It really is. The greatest motivator is success, of course. And success is manifested in so many different ways that its umbrella becomes too big to carry and eventually you just set it down on its side on the sidewalk and try to remember where you left it. Financial success is likely the greatest motivator, at least for reality television, most cinema, and commuting in a car 45 minutes each way to a job that you don’t like. But when even the possibility of financial success is removed, what’s the muse? Where’s the impetus? On the bike, with regards to racing, motivation comes from keeping the small candle burning far in the distance that illuminates the sign that reads: Pro. Pro equals success (not necessarily financial, he mentions, smugly). It comes from feeding desires, no matter how ridiculously lofty or attainable. It comes from snowboarding, blue herons, deciduous conifers, goats and other livestock, family (my sister, for example, who is a full foot shorter than I am but will likely make a bigger impact on the world than I will); the quest for gear justification, the quest for any justification, Ghostbusters, solitude, camaraderie, kittens, food and drink, health, fitness, obsession, counter culture and looking good (or saying you don’t care how you look).
It comes from everything else not mentioned but most importantly it doesn’t matter where it comes from as long as it’s there. If it’s not there then what’s the point?
I saw motivation manifested today during a beautiful sunny ride. The scene was equally motivating for me and also more than a little inspiring. To explain the scene would sound dull and overdone. To leave the canvas blank for the viewer to paint is much more effective and useful. I also saw a few of my motivators on this ride: Amy, for anything and everything, always.
Weaver for being one of my favorite people on the planet, with or without a delicious lemon scone.

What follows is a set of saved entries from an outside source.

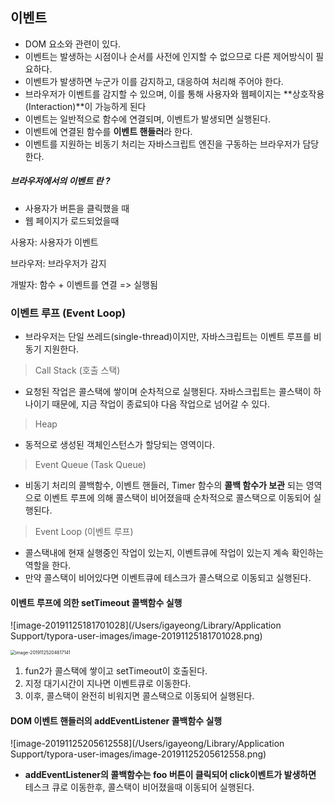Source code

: ## 이벤트
- DOM 요소와 관련이 있다.
- 이벤트는 발생하는 시점이나 순서를 사전에 인지할 수 없으므로 다른 제어방식이 필요하다.
- 이벤트가 발생하면 누군가 이를 감지하고, 대응하여 처리해 주어야 한다.
- 브라우저가 이벤트를 감지할 수 있으며, 이를 통해 사용자와 웹페이지는 **상호작용(Interaction)**이 가능하게 된다
- 이벤트는 일반적으로 함수에 연결되며, 이벤트가 발생되면 실행된다.
- 이벤트에 연결된 함수를 **이벤트 핸들러**라 한다.
- 이벤트를 지원하는 비동기 처리는 자바스크립트 엔진을 구동하는 브라우저가 담당한다.
##### **브라우저에서의 이벤트** 란 ?


- 사용자가 버튼을 클릭했을 때
- 웹 페이지가 로드되었을때





사용자: 사용자가 이벤트

브라우저: 브라우저가 감지

개발자: 함수 + 이벤트를 연결 => 실행됨



### 이벤트 루프 (Event Loop)

- 브라우저는 단일 쓰레드(single-thread)이지만, 자바스크립트는 이벤트 루프를 비동기 지원한다.



> Call Stack (호출 스택)

- 요청된 작업은 콜스택에 쌓이며 순차적으로 실행된다. 자바스크립트는 콜스택이 하나이기 때문에, 지금 작업이 종료되야 다음 작업으로 넘어갈 수 있다.



> Heap

- 동적으로 생성된 객체인스턴스가 할당되는 영역이다.



> Event Queue (Task Queue)

- 비동기 처리의 콜백함수, 이벤트 핸들러, Timer 함수의 **콜백 함수가 보관** 되는 영역으로 이벤트 루프에 의해 콜스택이 비어졌을때 순차적으로 콜스택으로 이동되어 실행된다.



> Event Loop (이벤트 루프)

- 콜스택내에 현재 실행중인 작업이 있는지, 이벤트큐에 작업이 있는지 계속 확인하는 역할을 한다.
- 만약 콜스택이 비어있다면 이벤트큐에 테스크가 콜스택으로 이동되고 실행된다.



#### 이벤트 루프에 의한 setTimeout 콜백함수 실행

![image-20191125181701028](/Users/igayeong/Library/Application Support/typora-user-images/image-20191125181701028.png)

<img src="/Users/igayeong/Library/Application Support/typora-user-images/image-20191125204617141.png" alt="image-20191125204617141" style="zoom: 50%;" />

1. fun2가 콜스택에 쌓이고 setTimeout이 호출된다.
2. 지정 대기시간이 지나면 이벤트큐로 이동한다.
3. 이후, 콜스택이 완전히 비워지면 콜스택으로 이동되어 실행된다.



#### DOM 이벤트 핸들러의 addEventListener 콜백함수 실행

![image-20191125205612558](/Users/igayeong/Library/Application Support/typora-user-images/image-20191125205612558.png)

- **addEventListener의 콜백함수는 foo 버튼이 클릭되어 click이벤트가 발생하면** 테스크 큐로 이동한후, 콜스택이 비어졌을때 이동되어 실행된다.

A photo by Jeff Curtes hanging at the ride-start coffee shop.
The sun and its effects. Jets from Top Gun. Portland. Rolled down arm warmers. Mt. Hood for its scenery and gamble for waist deep snow.
A 16% grade for its beginning, middle and demise.
A passing group ride of other friends (including Jeremy Dunn, even though he’s something of a soft talker and sometimes I can’t hear him very well. Not your fault, buddy.). The I5 bridge slowly enlarging in my view finder as the ride comes to a close.
On a long enough scale, everything will be listed.
And to put it all into perspective, I go, as always, to Ghostbusters:
Ray Stantz (Dan Aykroyd) “Where do those stairs go?”
Peter Venkman (Bill Murray) “They go up.”